TAUX DE RENOUVELLEMENT

Du maire : 0%

Des adjoints : 25 %  pour l’accession nouvelle à la fonction  ( 0 % si l’on tient compte de leur présence dans la précédente majorité)

Des élus en général :   48,28 %

Des élus de la majorité : 39,13 %

Des élus de l’opposition : 83,33 %

 

   En résumé et comme dirait le Duc d’Elbeuf, c’est avec du vieux qu’on fait du neuf. Nous n’étendrons pas au-delà notre statistique sachant que les membres de la liste « Auxonne passionnément » n’ont fait état, dans les documents de campagne, ni de leur âge (parfois supérieur à 65 ans), ni de leur profession et qu’au surplus pour faciliter leur connaissance et leur reconnaissance ils n’ont souvent été désignés lors des réunions que par leurs seuls prénoms.
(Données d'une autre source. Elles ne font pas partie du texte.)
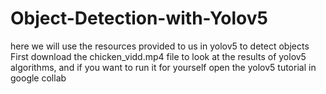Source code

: # Object-Detection-with-Yolov5
here we will use the resources provided to us in yolov5 to detect objects
First download the chicken_vidd.mp4 file to look at the results of yolov5 algorithms, and if you want to run it for yourself open the yolov5 tutorial in google collab
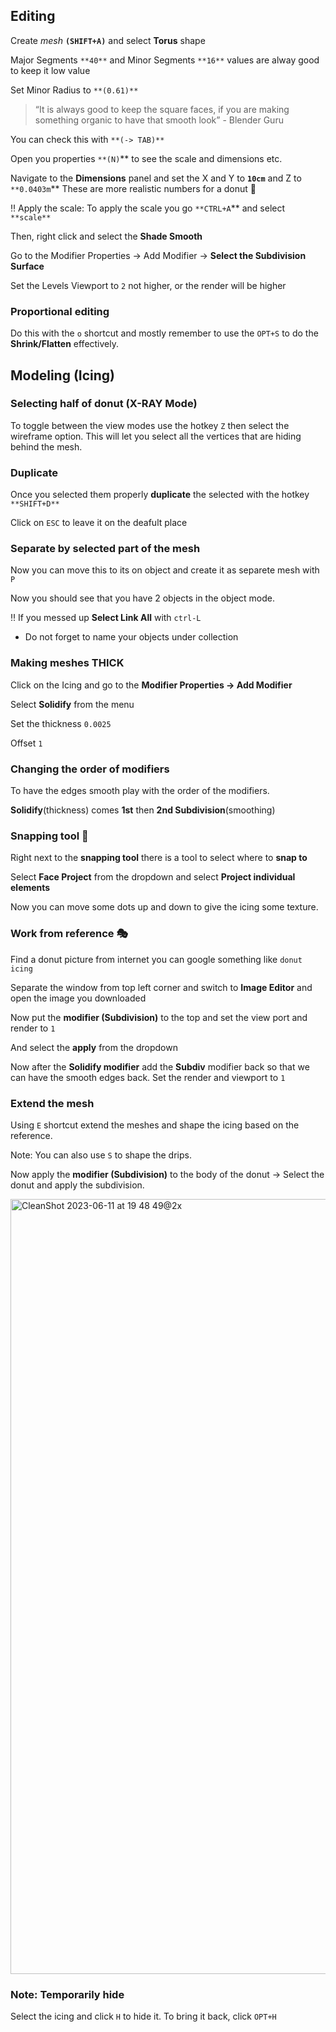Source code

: ## Editing

Create *mesh* **`(SHIFT+A)`** and select **Torus** shape

Major Segments `**40**` and Minor Segments `**16**` values are alway good to keep it low value

Set Minor Radius to `**(0.61)**` 

> “It is always good to keep the square faces, if you are making something organic to have that smooth look” - Blender Guru
> 

You can check this with `**(-> TAB)**`

Open you properties `**(N)`**  to see the scale and dimensions etc.

Navigate to the **Dimensions** panel and set the X and Y to **`10cm`** and Z to `**0.0403m`** These are more realistic numbers for a donut 🍩

‼️ Apply the scale: To apply the scale you go `**CTRL+A`** and select `**scale**`

Then, right click and select the **Shade Smooth**

Go to the Modifier Properties → Add Modifier → **Select the Subdivision Surface**

Set the Levels Viewport to `2` not higher, or the render will be higher

### Proportional editing

Do this with the `o` shortcut and mostly remember to use the `OPT+S` to do the **Shrink/Flatten** effectively.

## Modeling (Icing)

### Selecting half of donut (X-RAY Mode)

To toggle between the view modes use the hotkey `Z` then select the wireframe option. This will let you select all the vertices that are hiding behind the mesh.

### **Duplicate**

Once you selected them properly **duplicate** the selected with the hotkey `**SHIFT+D**`

Click on `ESC` to leave it on the deafult place

### **Separate by selected part of the mesh**

Now you can move this to its on object and create it as separete mesh with `P`

Now you should see that you have 2 objects in the object mode.

‼️ If you messed up **Select Link All**  with `ctrl-L`

- Do not forget to name your objects under collection

### **Making meshes THICK**

Click on the Icing and go to the **Modifier Properties → Add Modifier**

Select **Solidify** from the menu

Set the thickness `0.0025`

Offset `1`

### **Changing the order of modifiers**

To have the edges smooth play with the order of the modifiers.

**Solidify**(thickness) comes **1st** then **2nd Subdivision**(smoothing)

### **Snapping tool 🧲**

Right next to the **snapping tool** there is a tool to select where to **snap to**

Select **Face Project** from the dropdown and select **Project individual elements**

Now you can move some dots up and down to give the icing some texture.

### **Work from reference 🎭**

Find a donut picture from internet you can google something like `donut icing`

Separate the window from top left corner and switch to **Image Editor** and open the image you downloaded

Now put the **modifier (Subdivision)** to the top and set the view port and render to `1`

And select the **apply** from the dropdown

Now after the **Solidify modifier** add the **Subdiv** modifier back so that we can have the smooth edges back. Set the render and viewport to `1`

### **Extend the mesh**

Using `E` shortcut extend the meshes and shape the icing based on the reference.

Note: You can also use `S` to shape the drips.

Now apply the **modifier (Subdivision)** to the body of the donut → Select the donut and apply the subdivision.

<img width="1240" alt="CleanShot 2023-06-11 at 19 48 49@2x" src="https://github.com/batunpc/blender/assets/71259399/bc508fc6-315b-4778-96f4-06627c64d23b">


### **Note: Temporarily hide**

Select the icing and click `H` to hide it. To bring it back, click `OPT+H`
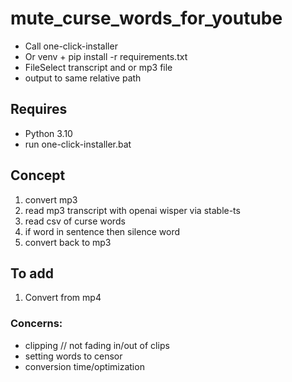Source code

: # mute_curse_words_for_youtube

- Call one-click-installer
- Or venv + pip install -r requirements.txt
- FileSelect transcript and or mp3 file
- output to same relative path

## Requires 

- Python 3.10
- run one-click-installer.bat

## Concept 

1) convert mp3
2) read mp3 transcript with openai wisper via stable-ts
3) read csv of curse words
4) if word in sentence then silence word
5) convert back to mp3

## To add

1) Convert from mp4
   

### Concerns:

- clipping // not fading in/out of clips
- setting words to censor
- conversion time/optimization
C’est Charlot le plus beau, c’est Francine la plus fine et Maxence l’homme qui pense !

    Moralité, retenez bien la leçon : Embrassez-vous, tutoyez-vous, prénommez-vous, congratulez-vous, sauvadez-vous et vous serez élus les côpains !!!  

OUVERTUREC.S. Rédacteur de Chantecler,

Auxonne, le 5 avril 2014  (J+1935 après le vote négatif fondateur)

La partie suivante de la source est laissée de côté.